The news: CVS Health reported $2.96 billion in Q1 net income, up about 66% year over year. Quarterly revenues reached $100.4 billion, a 6% YoY increase, and the company raised its full-year revenue outlook to $405 billion.
Driving the news: Aetna’s ongoing turnaround drove CVS’ Q1 earnings success and improved guidance.
Aetna, the third-largest US insurer, is rebounding as it stabilizes high medical costs and more effectively manages patient utilization.
Why it matters: For large health insurers, enrollment growth has long been a key earnings driver. This dynamic was particularly strong in Medicare Advantage, where private plans like Aetna could generate per-member profit by effectively managing care costs.
However, profitability today increasingly depends on margin discipline rather than membership growth. CVS and UnitedHealth Group have focused on exiting insurance markets where high-cost members (i.e., older and sicker) have pressured profitability. CVS, for example, exited the ACA marketplace entirely, impacting about 1 million members across 17 states, and also cut hundreds of thousands of Medicare Advantage enrollees to restore margins.

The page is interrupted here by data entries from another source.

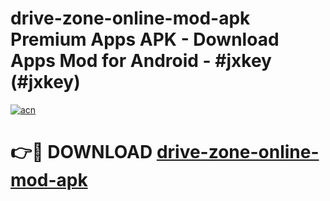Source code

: # drive-zone-online-mod-apk Premium Apps APK - Download Apps Mod for Android - #jxkey (#jxkey)

[![acn](https://github.com/user-attachments/assets/0f9c940e-d8b0-45ae-aac7-cd30a18b3e1c)](https://apps.libra.edu.pl/?title=drive-zone-online-mod-apk&ref=10FE)

# 👉🔴 DOWNLOAD [drive-zone-online-mod-apk](https://apps.libra.edu.pl/?title=drive-zone-online-mod-apk&ref=10FE)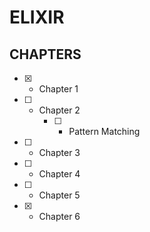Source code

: # ELIXIR
## CHAPTERS
- [x] - Chapter 1
- [ ] - Chapter 2
    - [ ] - Pattern Matching
- [ ] - Chapter 3
- [ ] - Chapter 4
- [ ] - Chapter 5
- [x] - Chapter 6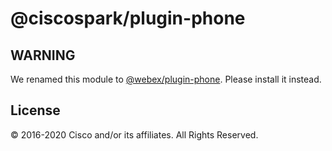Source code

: # @ciscospark/plugin-phone

## WARNING

We renamed this module to [@webex/plugin-phone](https://www.npmjs.com/package/@webex/plugin-phone). Please install it instead.

## License

© 2016-2020 Cisco and/or its affiliates. All Rights Reserved.
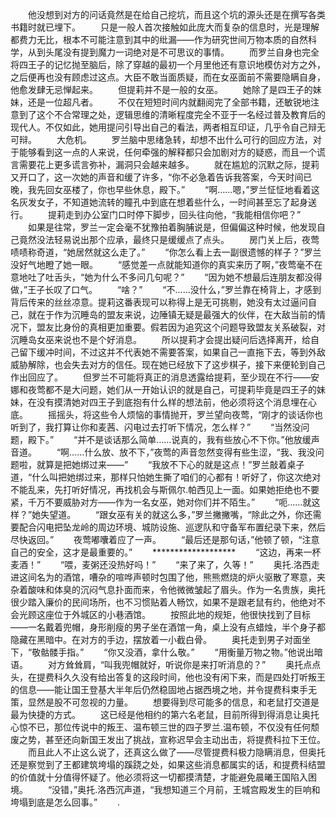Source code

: 　　他没想到对方的问话竟然是在给自己挖坑，而且这个坑的源头还是在撰写各类书籍时就已埋下。
　　只是一般人首次接触如此庞大而复杂的信息时，光是理解都费力无比，根本不可能注意到其中的纰漏——作为研究世间万物本质的自然科学，从到头尾没有提到魔力一词绝对是不可思议的事情。
　　而罗兰自身也完全将四王子的记忆抛至脑后，除了穿越的最初一个月里他还有意识地模仿对方之外，之后便再也没有顾虑过这点。大臣不敢当面质疑，而在女巫面前不需要隐瞒自身，他愈发肆无忌惮起来。
　　但提莉并不是一般的女巫。
　　她除了是四王子的妹妹，还是一位超凡者。
　　不仅在短短时间内就翻阅完了全部书籍，还敏锐地注意到了这个不合常理之处，逻辑思维的清晰程度完全不亚于一名经过普及教育后的现代人。不仅如此，她用提问引导出自己的看法，两者相互印证，几乎令自己辩无可辩。
　　大危机。
　　罗兰脑中思绪急转，却想不出什么可行的回应方法，对于能够看到这一点的人来说，任何牵强的解释都只会加剧对方的疑惑，而且一个谎言需要花上更多谎言弥补，漏洞只会越来越多。
　　就在尴尬的沉默之际，提莉又开口了，这一次她的声音和缓了许多，“你不必急着告诉我答案，今天时间已晚，我先回女巫楼了，你也早些休息，殿下。”
　　“啊……嗯，”罗兰怔怔地看着这名灰发女子，不知道她流转的瞳孔中到底在想着些什么，一时间甚至忘了起身送行。
　　提莉走到办公室门口时停下脚步，回头往向他，“我能相信你吧？”
　　如果是往常，罗兰一定会毫不犹豫拍着胸脯说是，但偏偏这种时候，他发现自己竟然没法轻易说出那个应承，最终只是缓缓点了点头。
　　房门关上后，夜莺啧啧称奇道，“她居然就这么走了。”
　　“你怎么看上去一副很遗憾的样子？”罗兰没好气地瞪了她一眼。
　　“感觉差一点就能知道你的真实来历了啊，”夜莺毫不在意地吐了吐舌头，“她为什么不多问几句呢？”
　　“因为她不想最后连朋友都没得做，”王子长叹了口气。
　　“啥？”
　　“不……没什么，”罗兰靠在椅背上，才感到背后传来的丝丝凉意。提莉这番表现可以称得上是无可挑剔，她没有太过逼问自己，就在于作为沉睡岛的盟友来说，边陲镇无疑是最强大的伙伴，在大敌当前的情况下，盟友比身份的真相更加重要。假若因为追究这个问题导致盟友关系破裂，对沉睡岛女巫来说也不是个好消息。
　　所以提莉才会提出疑问后选择离开，给自己留下缓冲时间，不过这并不代表她不需要答案，如果自己一直拖下去，等到外敌威胁解除，也会失去对方的信任。现在她已经放下了这步棋子，接下来便轮到自己作出回应了。
　　但罗兰不可能将真正的消息透露给提莉，至少现在不行——安娜和夜莺都不是大问题，她们从一开始认识的就是自己，可提莉毕竟是四王子的妹妹，在没有摸清她对四王子到底抱有什么样的想法前，他必须将这个消息埋在心底。
　　摇摇头，将这些令人烦恼的事情抛开，罗兰望向夜莺，“刚才的谈话你也听到了，我打算让你和麦茜、闪电过去打听下情况，怎么样？”
　　“当然没问题，殿下。”
　　“并不是谈话那么简单……说真的，我有些放心不下你。”他放缓声音道。
　　“啊……什么放、放不下，”夜莺的声音忽然变得有些生涩，“我、我没问题啦，就算是把她绑过来——”
　　“我放不下心的就是这点！”罗兰敲着桌子道，“什么叫把她绑过来，那样只怕她生撕了咱们的心都有！听好了，你这次绝对不能乱来，先打听好情况，再找机会与斯佩尔.帕西见上一面。如果她拒绝也不要紧，千万不要威胁对方——作为一名女巫，她对你们并不陌生。”
　　“呃……就这样？”她失望道。
　　“跟女巫有关的就这么多，”罗兰撇撇嘴，“除此之外，你还需要配合闪电把坠龙岭的周边环境、城防设施、巡逻队和守备军布置纪录下来，然后尽快返回。”
　　夜莺嘟囔着应了一声。
　　“最后还是那句话，”他顿了顿，“注意自己的安全，这才是最重要的。”
　　*******************
　　“这边，再来一杯麦酒！”
　　“喂，麦粥还没热好吗！”
　　“来了来了，久等！”
　　奥托.洛西走进这间名为的酒馆，嘈杂的喧哗声顿时包围了他，熊熊燃烧的炉火驱散了寒意，夹杂着酸味和体臭的沉闷气息扑面而来，令他微微皱起了眉头。作为一名贵族，奥托很少踏入廉价的民间场所，也不习惯贴着人畅饮，如果不是跟老鼠有约，他绝对不会光顾这座位于外城区的小巷酒馆。
　　按照此地的规矩，他很快找到了目标——一名戴着兜帽，身形削瘦的男子坐在酒馆一角，桌上没有点蜡烛，半个身子都隐藏在黑暗中。在对方的手边，摆放着一小截白骨。
　　奥托走到男子对面坐下，“敬骷髅手指。”
　　“你又没酒，拿什么敬。”
　　“用衡量万物之物。”他说出暗语。
　　对方耸耸肩，“叫我兜帽就好，听说你是来打听消息的？”
　　奥托点点头，在提费科久久没有给出答复的这段时间，他也没有闲下来，而是四处打听叛王的信息——能让国王登基大半年后仍然稳固地占据西境之地，并令提费科束手无策，显然是股不可忽视的力量。
　　想要得到尽可能多的信息，和老鼠打交道是最为快捷的方式。
　　这已经是他相约的第六名老鼠，目前所得到得消息让奥托心惊不已，那位传说中的叛王、温布顿三世的四子罗兰.温布顿，不仅没有任何颓废之势，甚至还向新国王发出了挑战，宣称迟早会主动出击，将提费科拉下王位。
　　而且此人不止这么说了，还真这么做了——尽管提费科极力隐瞒消息，但奥托还是察觉到了王都建筑垮塌的蹊跷之处，如果这些消息都属实的话，和提费科结盟的价值就十分值得怀疑了。他必须将这一切都摸清楚，才能避免晨曦王国陷入困境。
　　“没错，”奥托.洛西沉声道，“我想知道三个月前，王城宫殿发生的巨响和垮塌到底是怎么回事。”
　　.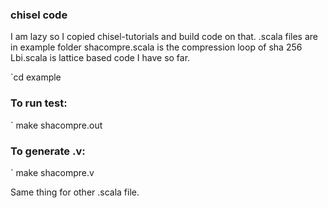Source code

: ### chisel code
   I am lazy so I copied chisel-tutorials and build code on that.
.scala files are in example folder
shacompre.scala is the compression loop of sha 256
Lbi.scala is lattice based code I have so far.


`cd example


### To run test: 
` make shacompre.out

### To generate .v:
`  make shacompre.v 


Same thing for other .scala file.
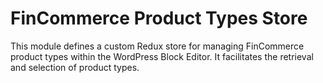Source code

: # FinCommerce Product Types Store

This module defines a custom Redux store for managing FinCommerce product types
within the WordPress Block Editor.
It facilitates the retrieval and selection of product types.

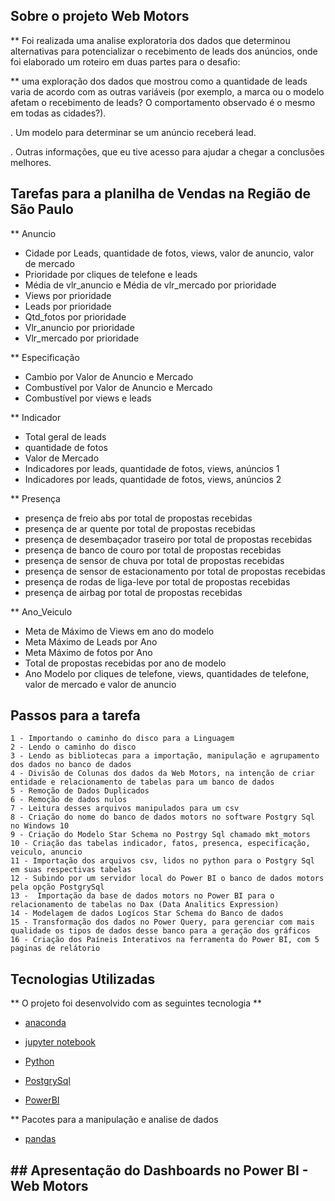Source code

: ## Sobre o projeto Web Motors

** Foi realizada uma analise exploratoria dos dados que determinou alternativas para potencializar o recebimento de leads dos anúncios, onde foi elaborado 
um roteiro em duas partes para o desafio: 

** uma exploração dos dados que mostrou como a quantidade de leads varia de acordo
com as outras variáveis (por exemplo, a marca ou o modelo afetam o recebimento de
leads? O comportamento observado é o mesmo em todas as cidades?).

. Um modelo para determinar se um anúncio receberá lead.

. Outras informações, que eu tive acesso para ajudar a chegar a
conclusões melhores.

## Tarefas para a planilha de Vendas na Região de São Paulo

** Anuncio 

 - Cidade por Leads, quantidade de fotos, views, valor de anuncio, valor de mercado 
 - Prioridade por cliques de telefone e leads 
 - Média de vlr_anuncio e Média de vlr_mercado por prioridade 
 - Views por prioridade 
 - Leads por prioridade
 - Qtd_fotos por prioridade 
 - Vlr_anuncio por prioridade 
 - Vlr_mercado por prioridade
 
** Especificação 

 - Cambio por Valor de Anuncio e Mercado 
 - Combustível por Valor de Anuncio e Mercado
 - Combustível por views e leads 
 
** Indicador 

 - Total geral de leads 
 - quantidade de fotos 
 - Valor de Mercado 
 - Indicadores por leads, quantidade de fotos, views, anúncios 1
 - Indicadores por leads, quantidade de fotos, views, anúncios 2 
 
** Presença 

 - presença de freio abs por  total de propostas recebidas
 - presença de ar quente por total de propostas recebidas
 - presença de desembaçador traseiro por total de propostas recebidas 
 - presença de banco de couro por total de propostas recebidas
 - presença de sensor de chuva por total de propostas recebidas 
 - presença de sensor de estacionamento por total de propostas recebidas
 - presença de rodas de liga-leve por total de propostas recebidas 
 - presença de airbag por total de propostas recebidas 
 
** Ano_Veiculo 

- Meta de Máximo de Views em ano do modelo
- Meta Máximo de Leads por Ano 
- Meta Máximo de fotos por Ano
- Total de propostas recebidas por ano de modelo
- Ano Modelo por cliques de telefone, views, quantidades de telefone, valor de mercado e valor de anuncio 

## Passos para a tarefa 

    1 - Importando o caminho do disco para a Linguagem 
    2 - Lendo o caminho do disco 
    3 - Lendo as bibliotecas para a importação, manipulação e agrupamento dos dados no banco de dados
    4 - Divisão de Colunas dos dados da Web Motors, na intenção de criar entidade e relacionamento de tabelas para um banco de dados
    5 - Remoção de Dados Duplicados
    6 - Remoção de dados nulos
    7 - Leitura desses arquivos manipulados para um csv 
    8 - Criação do nome do banco de dados motors no software Postgry Sql no Windows 10 
    9 - Criação do Modelo Star Schema no Postrgy Sql chamado mkt_motors
    10 - Criação das tabelas indicador, fatos, presenca, especificação, veiculo, anuncio 
    11 - Importação dos arquivos csv, lidos no python para o Postgry Sql em suas respectivas tabelas 
    12 - Subindo por um servidor local do Power BI o banco de dados motors pela opção PostgrySql 
    13 -  Importação da base de dados motors no Power BI para o relacionamento de tabelas no Dax (Data Analitics Expression) 
    14 - Modelagem de dados Logícos Star Schema do Banco de dados 
    15 - Transformação dos dados no Power Query, para gerenciar com mais qualidade os tipos de dados desse banco para a geração dos gráficos 
    16 - Criação dos Paíneis Interativos na ferramenta do Power BI, com 5 paginas de relátorio 
   
## Tecnologias Utilizadas 

** O projeto foi desenvolvido com as seguintes tecnologia ** 

- [anaconda](https://www.anaconda.com/) 

- [jupyter notebook](https://jupyter.org/)

- [Python](https://www.python.org/)

- [PostgrySql](https://www.pgadmin.org/)

- [PowerBI](https://powerbi.microsoft.com/pt-br/)
 
 ** Pacotes para a manipulação e analise de dados
 
 - [pandas](https://harve.com.br/blog/programacao-python-blog/pandas-python-vantagens-e-como-comecar/) 
 
## ## Apresentação do Dashboards no Power BI - Web Motors 


   
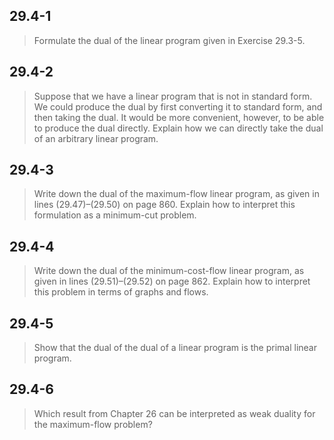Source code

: ## 29.4-1

> Formulate the dual of the linear program given in Exercise 29.3-5.

## 29.4-2

> Suppose that we have a linear program that is not in standard form. We could produce the dual by first converting it to standard form, and then taking the dual. It would be more convenient, however, to be able to produce the dual directly. Explain how we can directly take the dual of an arbitrary linear program.

## 29.4-3

> Write down the dual of the maximum-flow linear program, as given in lines $\text{(29.47)}$–$\text{(29.50)}$ on page 860. Explain how to interpret this formulation as a minimum-cut problem.

## 29.4-4

> Write down the dual of the minimum-cost-flow linear program, as given in lines $\text{(29.51)}$–$\text{(29.52)}$ on page 862. Explain how to interpret this problem in terms of graphs and flows.

## 29.4-5

> Show that the dual of the dual of a linear program is the primal linear program.

## 29.4-6

> Which result from Chapter 26 can be interpreted as weak duality for the maximum-flow problem?
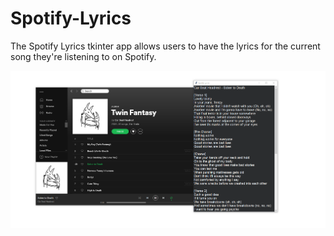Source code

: # Spotify-Lyrics

The Spotify Lyrics tkinter app allows users to have the lyrics for the current song they're listening to on Spotify. 

<img src = "./Product.png">
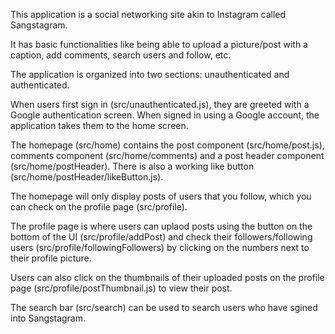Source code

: This application is a social networking site akin to Instagram called Sangstagram.

It has basic functionalities like being able to upload a picture/post with a caption, add comments, search users and follow, etc.

The application is organized into two sections: unauthenticated and authenticated.

When users first sign in (src/unauthenticated.js), they are greeted with a Google authentication screen. When signed in using a Google account, the application takes them to the home screen.

The homepage (src/home) contains the post component (src/home/post.js), comments component (src/home/comments) and a post header component (src/home/postHeader). There is also a working like button (src/home/postHeader/likeButton.js).

The homepage will only display posts of users that you follow, which you can check on the profile page (src/profile).

The profile page is where users can uplaod posts using the button on the bottom of the UI (src/profile/addPost) and check their followers/following users (src/profile/followingFollowers) by clicking on the numbers next to their profile picture. 

Users can also click on the thumbnails of their uploaded posts on the profile page (src/profile/postThumbnail.js) to view their post. 

The search bar (src/search) can be used to search users who have sgined into Sangstagram.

Implications for healthcare companies and consumers: US healthcare giants must tighten cost controls in their core insurance segments to regain Wall Street’s confidence. CVS has delivered on this over the past few quarters, with shares up about 30% YoY and 7% on Wednesday after its Q1 earnings. UnitedHealth, meanwhile, is beginning to reassure investors after a bruising 2025.
While insurance companies refine their parameters, consumers will scramble for new plans, less generous coverage, and worse benefits. CVS CFO Brian Newman told Bloomberg on Wednesday that cutting patient benefits to meet financial targets is on the table, while major Medicare Advantage player Humana said in last week’s earnings that it plans to reduce supplemental benefits in 2027.